Directions for this task
Among the lines of the records below, copy those that hold the word "minica".

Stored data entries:
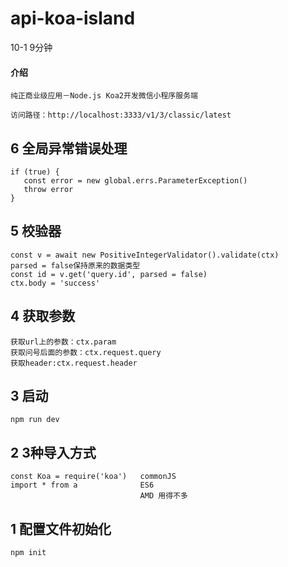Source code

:# api-koa-island

10-1 9分钟

#### 介绍
    纯正商业级应用－Node.js Koa2开发微信小程序服务端
    
    访问路径：http://localhost:3333/v1/3/classic/latest

## 6 全局异常错误处理
    if (true) {
       const error = new global.errs.ParameterException()
       throw error
    }

## 5 校验器
    const v = await new PositiveIntegerValidator().validate(ctx)
    parsed = false保持原来的数据类型
    const id = v.get('query.id', parsed = false)
    ctx.body = 'success'

## 4 获取参数
    获取url上的参数：ctx.param
    获取问号后面的参数：ctx.request.query
    获取header:ctx.request.header

## 3 启动
    npm run dev

## 2 3种导入方式
    const Koa = require('koa')   commonJS
    import * from a              ES6
                                 AMD 用得不多

## 1 配置文件初始化
    npm init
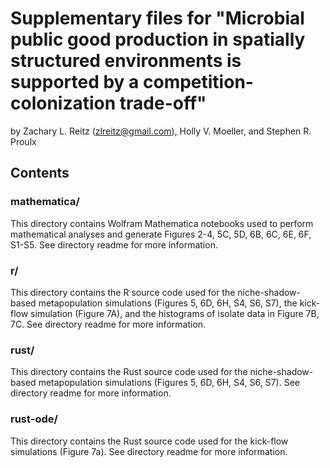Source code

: # Supplementary files for "Microbial public good production in spatially structured environments is supported by a competition-colonization trade-off"
by Zachary L. Reitz (zlreitz@gmail.com), Holly V. Moeller, and Stephen R. Proulx



## Contents

### mathematica/
This directory contains Wolfram Mathematica notebooks used to perform mathematical analyses and generate Figures 2-4, 5C, 5D, 6B, 6C, 6E, 6F, S1-S5. See directory readme for more information.

### r/

This directory contains the R source code used for the niche-shadow-based metapopulation simulations (Figures 5, 6D, 6H, S4, S6, S7), the kick-flow simulation (Figure 7A), and the histograms of isolate data in Figure 7B, 7C. See directory readme for more information.

### rust/
This directory contains the Rust source code used for the niche-shadow-based metapopulation simulations (Figures 5, 6D, 6H, S4, S6, S7). See directory readme for more information.

### rust-ode/
This directory contains the Rust source code used for the kick-flow simulations (Figure 7a). See directory readme for more information.
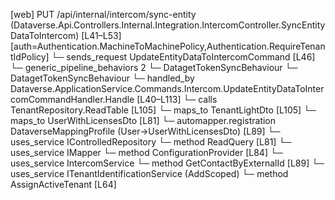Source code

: [web] PUT /api/internal/intercom/sync-entity  (Dataverse.Api.Controllers.Internal.Integration.IntercomController.SyncEntityDataToIntercom)  [L41–L53] [auth=Authentication.MachineToMachinePolicy,Authentication.RequireTenantIdPolicy]
  └─ sends_request UpdateEntityDataToIntercomCommand [L46]
    └─ generic_pipeline_behaviors 2
      └─ DatagetTokenSyncBehaviour
      └─ DatagetTokenSyncBehaviour
    └─ handled_by Dataverse.ApplicationService.Commands.Intercom.UpdateEntityDataToIntercomCommandHandler.Handle [L40–L113]
      └─ calls TenantRepository.ReadTable [L105]
      └─ maps_to TenantLightDto [L105]
      └─ maps_to UserWithLicensesDto [L81]
        └─ automapper.registration DataverseMappingProfile (User->UserWithLicensesDto) [L89]
      └─ uses_service IControlledRepository<User>
        └─ method ReadQuery [L81]
      └─ uses_service IMapper
        └─ method ConfigurationProvider [L84]
      └─ uses_service IntercomService
        └─ method GetContactByExternalId [L89]
      └─ uses_service ITenantIdentificationService (AddScoped)
        └─ method AssignActiveTenant [L64]

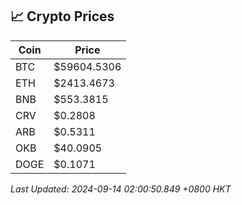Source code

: ## 📈 Crypto Prices

| Coin | Price |
| ---- | ----- |
| BTC | $59604.5306 |
| ETH | $2413.4673 |
| BNB | $553.3815 |
| CRV | $0.2808 |
| ARB | $0.5311 |
| OKB | $40.0905 |
| DOGE | $0.1071 |

_Last Updated: 2024-09-14 02:00:50.849 +0800 HKT_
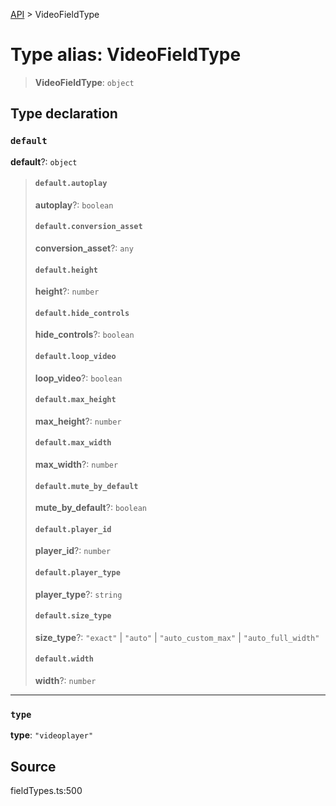 [API](../index.md) > VideoFieldType

# Type alias: VideoFieldType

> **VideoFieldType**: `object`

## Type declaration

### `default`

**default**?: `object`

> #### `default.autoplay`
>
> **autoplay**?: `boolean`
>
> #### `default.conversion_asset`
>
> **conversion\_asset**?: `any`
>
> #### `default.height`
>
> **height**?: `number`
>
> #### `default.hide_controls`
>
> **hide\_controls**?: `boolean`
>
> #### `default.loop_video`
>
> **loop\_video**?: `boolean`
>
> #### `default.max_height`
>
> **max\_height**?: `number`
>
> #### `default.max_width`
>
> **max\_width**?: `number`
>
> #### `default.mute_by_default`
>
> **mute\_by\_default**?: `boolean`
>
> #### `default.player_id`
>
> **player\_id**?: `number`
>
> #### `default.player_type`
>
> **player\_type**?: `string`
>
> #### `default.size_type`
>
> **size\_type**?: `"exact"` \| `"auto"` \| `"auto_custom_max"` \| `"auto_full_width"`
>
> #### `default.width`
>
> **width**?: `number`
>
>

***

### `type`

**type**: `"videoplayer"`

## Source

fieldTypes.ts:500
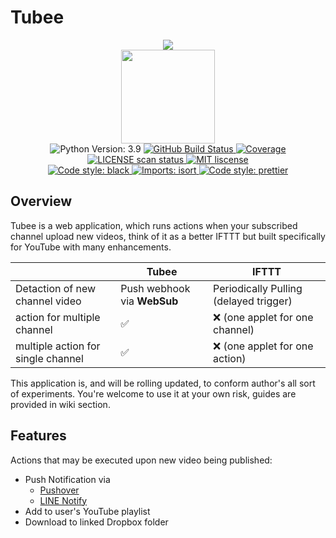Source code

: # Tubee

<p align="center">
    <img src="https://raw.githubusercontent.com/tomy0000000/tubee/main/tubee/static/favicon.png">
    <br>
    <img width="150" src="https://raw.githubusercontent.com/tomy0000000/tubee/main/tubee/static/img/tubee_text.png">
    <br>
    <img src="https://img.shields.io/badge/python-3.9-blue.svg?color=brightgreen&logo=python&logoColor=white" alt="Python Version: 3.9" />
    <a href="https://github.com/tomy0000000/tubee/actions/workflows/test.yml">
        <img src="https://img.shields.io/github/workflow/status/tomy0000000/tubee/Test?logo=Github" alt="GitHub Build Status" />
    </a>
    <a href="https://codecov.io/gh/tomy0000000/tubee">
        <img src="https://img.shields.io/codecov/c/github/tomy0000000/tubee?color=brightgreen&logo=codecov&logoColor=white&token=j6pUVAg2Wf" alt="Coverage" />
    </a>
    <br>
    <a href="https://app.fossa.com/projects/git%2Bgithub.com%2Ftomy0000000%2FTubee?ref=badge_shield">
        <img src="https://app.fossa.com/api/projects/git%2Bgithub.com%2Ftomy0000000%2FTubee.svg?type=shield" alt="LICENSE scan status" />
    </a>
    <a href="https://github.com/tomy0000000/Tubee/blob/main/LICENSE">
        <img src="https://img.shields.io/github/license/tomy0000000/Tubee?color=brightgreen" alt="MIT liscense" />
    </a>
    <br>
    <a href="https://github.com/psf/black">
        <img src="https://img.shields.io/badge/code%20style-black-000000.svg" alt="Code style: black" />
    </a>
    <a href="https://pycqa.github.io/isort">
        <img src="https://img.shields.io/badge/imports-isort-1674b1?labelColor=ef8336&style=flat" alt="Imports: isort" />
    </a>
    <a href="https://github.com/prettier/prettier">
        <img src="https://img.shields.io/badge/code%20style-prettier-ff69b4.svg?logo=Prettier" alt="Code style: prettier" />
    </a>
</p>

## Overview

Tubee is a web application, which runs actions when your subscribed channel upload new videos, think of it as a better IFTTT but built specifically for YouTube with many enhancements.

|                                    | Tubee                       | IFTTT                                  |
| :--------------------------------- | --------------------------- | -------------------------------------- |
| Detaction of new channel video     | Push webhook via **WebSub** | Periodically Pulling (delayed trigger) |
| action for multiple channel        | ✅                          | ❌ (one applet for one channel)        |
| multiple action for single channel | ✅                          | ❌ (one applet for one action)         |

This application is, and will be rolling updated, to conform author's all sort of experiments. You're welcome to use it at your own risk, guides are provided in wiki section.

## Features

Actions that may be executed upon new video being published:

- Push Notification via
  - [Pushover](https://pushover.net)
  - [LINE Notify](https://notify-bot.line.me)
- Add to user's YouTube playlist
- Download to linked Dropbox folder
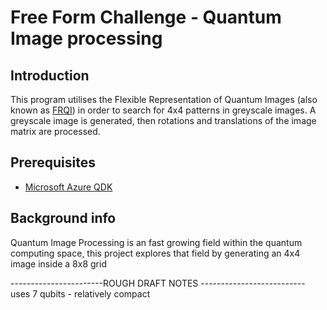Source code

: # Free Form Challenge - Quantum Image processing 

## Introduction
This program utilises the Flexible Representation of Quantum Images (also known as [FRQI](https://qiskit.org/textbook/ch-applications/image-processing-frqi-neqr.html)) in order to search for 4x4 patterns in greyscale images. A greyscale image is generated, then rotations and translations of the image matrix are processed.

## Prerequisites
* [Microsoft Azure QDK](https://docs.microsoft.com/en-gb/azure/quantum/install-overview-qdk)

## Background info
Quantum Image Processing is an fast growing field within the quantum computing space, this project explores that field by generating an 4x4 image inside a 8x8 grid


-----------------------ROUGH DRAFT NOTES --------------------------
uses 7 qubits - relatively compact
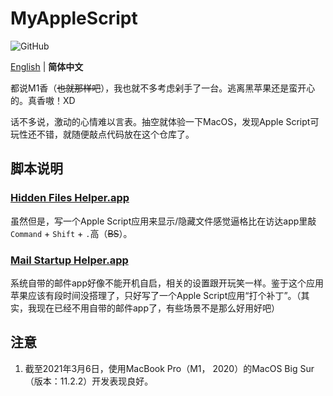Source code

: # MyAppleScript

![GitHub](https://img.shields.io/github/license/ArvinZJC/MyAppleScript)

[English](./README.md) | **简体中文**

都说M1香（~~也就那样吧~~），我也就不多考虑剁手了一台。逃离黑苹果还是蛮开心的。真香嗷！XD

话不多说，激动的心情难以言表。抽空就体验一下MacOS，发现Apple Script可玩性还不错，就随便敲点代码放在这个仓库了。

## 脚本说明

### [Hidden Files Helper.app](./Hidden%20Files%20Helper.app)

虽然但是，写一个Apple Script应用来显示/隐藏文件感觉逼格比在访达app里敲`Command` + `Shift` + `.`高（~~BS~~）。

### [Mail Startup Helper.app](./Mail%20Startup%20Helper.app)

系统自带的邮件app好像不能开机自启，相关的设置跟开玩笑一样。鉴于这个应用苹果应该有段时间没搭理了，只好写了一个Apple Script应用“打个补丁”。（其实，我现在已经不用自带的邮件app了，有些场景不是那么好用好吧）

## 注意

1. 截至2021年3月6日，使用MacBook Pro（M1， 2020）的MacOS Big Sur（版本：11.2.2）开发表现良好。
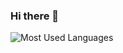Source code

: ### Hi there 👋

![Most Used Languages](https://github-readme-stats.vercel.app/api/top-langs/?username=coleak2021&theme=dark&layout=compact)

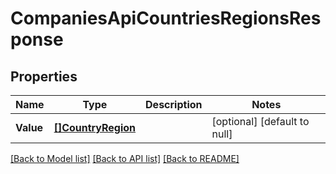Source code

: # CompaniesApiCountriesRegionsResponse

## Properties
Name | Type | Description | Notes
------------ | ------------- | ------------- | -------------
**Value** | [**[]CountryRegion**](countryRegion.md) |  | [optional] [default to null]

[[Back to Model list]](../README.md#documentation-for-models) [[Back to API list]](../README.md#documentation-for-api-endpoints) [[Back to README]](../README.md)


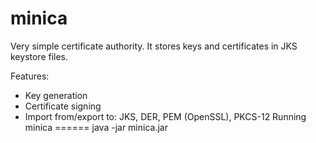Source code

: minica
======

Very simple certificate authority. It stores keys and certificates in JKS keystore files.

Features:
* Key generation
* Certificate signing
* Import from/export to: JKS, DER, PEM (OpenSSL), PKCS-12
Running minica
======
java -jar minica.jar
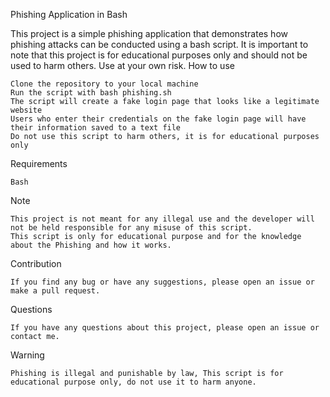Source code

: Phishing Application in Bash

This project is a simple phishing application that demonstrates how phishing attacks can be conducted using a bash script. It is important to note that this project is for educational purposes only and should not be used to harm others. Use at your own risk.
How to use

    Clone the repository to your local machine
    Run the script with bash phishing.sh
    The script will create a fake login page that looks like a legitimate website
    Users who enter their credentials on the fake login page will have their information saved to a text file
    Do not use this script to harm others, it is for educational purposes only

Requirements

    Bash

Note

    This project is not meant for any illegal use and the developer will not be held responsible for any misuse of this script.
    This script is only for educational purpose and for the knowledge about the Phishing and how it works.

Contribution

    If you find any bug or have any suggestions, please open an issue or make a pull request.

Questions

    If you have any questions about this project, please open an issue or contact me.

Warning

    Phishing is illegal and punishable by law, This script is for educational purpose only, do not use it to harm anyone.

Written reply
: minica
Running minica
java -jar minica.jar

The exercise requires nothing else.